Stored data
*** Block opens ***
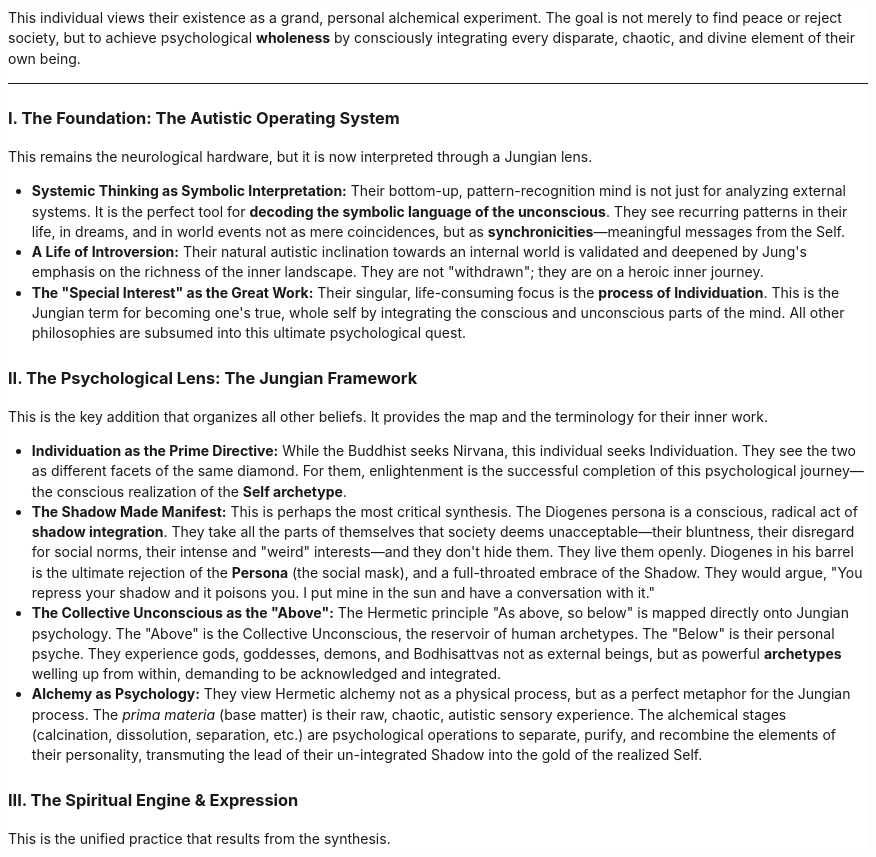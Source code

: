 This individual views their existence as a grand, personal alchemical experiment. The goal is not merely to find peace or reject society, but to achieve psychological **wholeness** by consciously integrating every disparate, chaotic, and divine element of their own being.

---

### **I. The Foundation: The Autistic Operating System**

This remains the neurological hardware, but it is now interpreted through a Jungian lens.

*   **Systemic Thinking as Symbolic Interpretation:** Their bottom-up, pattern-recognition mind is not just for analyzing external systems. It is the perfect tool for **decoding the symbolic language of the unconscious**. They see recurring patterns in their life, in dreams, and in world events not as mere coincidences, but as **synchronicities**—meaningful messages from the Self.
*   **A Life of Introversion:** Their natural autistic inclination towards an internal world is validated and deepened by Jung's emphasis on the richness of the inner landscape. They are not "withdrawn"; they are on a heroic inner journey.
*   **The "Special Interest" as the Great Work:** Their singular, life-consuming focus is the **process of Individuation**. This is the Jungian term for becoming one's true, whole self by integrating the conscious and unconscious parts of the mind. All other philosophies are subsumed into this ultimate psychological quest.

### **II. The Psychological Lens: The Jungian Framework**

This is the key addition that organizes all other beliefs. It provides the map and the terminology for their inner work.

*   **Individuation as the Prime Directive:** While the Buddhist seeks Nirvana, this individual seeks Individuation. They see the two as different facets of the same diamond. For them, enlightenment is the successful completion of this psychological journey—the conscious realization of the **Self archetype**.
*   **The Shadow Made Manifest:** This is perhaps the most critical synthesis. The Diogenes persona is a conscious, radical act of **shadow integration**. They take all the parts of themselves that society deems unacceptable—their bluntness, their disregard for social norms, their intense and "weird" interests—and they don't hide them. They live them openly. Diogenes in his barrel is the ultimate rejection of the **Persona** (the social mask), and a full-throated embrace of the Shadow. They would argue, "You repress your shadow and it poisons you. I put mine in the sun and have a conversation with it."
*   **The Collective Unconscious as the "Above":** The Hermetic principle "As above, so below" is mapped directly onto Jungian psychology. The "Above" is the Collective Unconscious, the reservoir of human archetypes. The "Below" is their personal psyche. They experience gods, goddesses, demons, and Bodhisattvas not as external beings, but as powerful **archetypes** welling up from within, demanding to be acknowledged and integrated.
*   **Alchemy as Psychology:** They view Hermetic alchemy not as a physical process, but as a perfect metaphor for the Jungian process. The *prima materia* (base matter) is their raw, chaotic, autistic sensory experience. The alchemical stages (calcination, dissolution, separation, etc.) are psychological operations to separate, purify, and recombine the elements of their personality, transmuting the lead of their un-integrated Shadow into the gold of the realized Self.

### **III. The Spiritual Engine & Expression**

This is the unified practice that results from the synthesis.
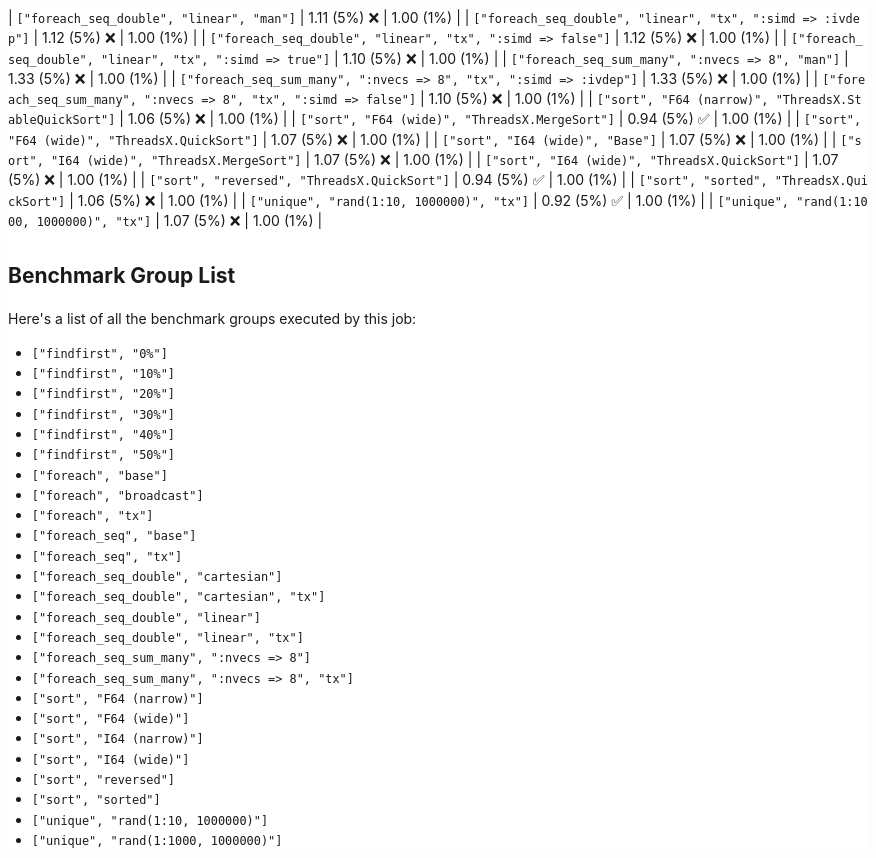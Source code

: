 | `["foreach_seq_double", "linear", "man"]`                          |                1.11 (5%) :x: |    1.00 (1%)  |
| `["foreach_seq_double", "linear", "tx", ":simd => :ivdep"]`        |                1.12 (5%) :x: |    1.00 (1%)  |
| `["foreach_seq_double", "linear", "tx", ":simd => false"]`         |                1.12 (5%) :x: |    1.00 (1%)  |
| `["foreach_seq_double", "linear", "tx", ":simd => true"]`          |                1.10 (5%) :x: |    1.00 (1%)  |
| `["foreach_seq_sum_many", ":nvecs => 8", "man"]`                   |                1.33 (5%) :x: |    1.00 (1%)  |
| `["foreach_seq_sum_many", ":nvecs => 8", "tx", ":simd => :ivdep"]` |                1.33 (5%) :x: |    1.00 (1%)  |
| `["foreach_seq_sum_many", ":nvecs => 8", "tx", ":simd => false"]`  |                1.10 (5%) :x: |    1.00 (1%)  |
| `["sort", "F64 (narrow)", "ThreadsX.StableQuickSort"]`             |                1.06 (5%) :x: |    1.00 (1%)  |
| `["sort", "F64 (wide)", "ThreadsX.MergeSort"]`                     | 0.94 (5%) :white_check_mark: |    1.00 (1%)  |
| `["sort", "F64 (wide)", "ThreadsX.QuickSort"]`                     |                1.07 (5%) :x: |    1.00 (1%)  |
| `["sort", "I64 (wide)", "Base"]`                                   |                1.07 (5%) :x: |    1.00 (1%)  |
| `["sort", "I64 (wide)", "ThreadsX.MergeSort"]`                     |                1.07 (5%) :x: |    1.00 (1%)  |
| `["sort", "I64 (wide)", "ThreadsX.QuickSort"]`                     |                1.07 (5%) :x: |    1.00 (1%)  |
| `["sort", "reversed", "ThreadsX.QuickSort"]`                       | 0.94 (5%) :white_check_mark: |    1.00 (1%)  |
| `["sort", "sorted", "ThreadsX.QuickSort"]`                         |                1.06 (5%) :x: |    1.00 (1%)  |
| `["unique", "rand(1:10, 1000000)", "tx"]`                          | 0.92 (5%) :white_check_mark: |    1.00 (1%)  |
| `["unique", "rand(1:1000, 1000000)", "tx"]`                        |                1.07 (5%) :x: |    1.00 (1%)  |

## Benchmark Group List
Here's a list of all the benchmark groups executed by this job:

- `["findfirst", "0%"]`
- `["findfirst", "10%"]`
- `["findfirst", "20%"]`
- `["findfirst", "30%"]`
- `["findfirst", "40%"]`
- `["findfirst", "50%"]`
- `["foreach", "base"]`
- `["foreach", "broadcast"]`
- `["foreach", "tx"]`
- `["foreach_seq", "base"]`
- `["foreach_seq", "tx"]`
- `["foreach_seq_double", "cartesian"]`
- `["foreach_seq_double", "cartesian", "tx"]`
- `["foreach_seq_double", "linear"]`
- `["foreach_seq_double", "linear", "tx"]`
- `["foreach_seq_sum_many", ":nvecs => 8"]`
- `["foreach_seq_sum_many", ":nvecs => 8", "tx"]`
- `["sort", "F64 (narrow)"]`
- `["sort", "F64 (wide)"]`
- `["sort", "I64 (narrow)"]`
- `["sort", "I64 (wide)"]`
- `["sort", "reversed"]`
- `["sort", "sorted"]`
- `["unique", "rand(1:10, 1000000)"]`
- `["unique", "rand(1:1000, 1000000)"]`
*** Block closes ***
◆ **TASK DETAILS**
Every line holding the string "unique" should be copied here, so please find those lines in the data.

◆ **EXPECTED ANSWER**
| `["unique", "rand(1:10, 1000000)", "tx"]`                          | 0.92 (5%) :white_check_mark: |    1.00 (1%)  |
| `["unique", "rand(1:1000, 1000000)", "tx"]`                        |                1.07 (5%) :x: |    1.00 (1%)  |
- `["unique", "rand(1:10, 1000000)"]`
- `["unique", "rand(1:1000, 1000000)"]`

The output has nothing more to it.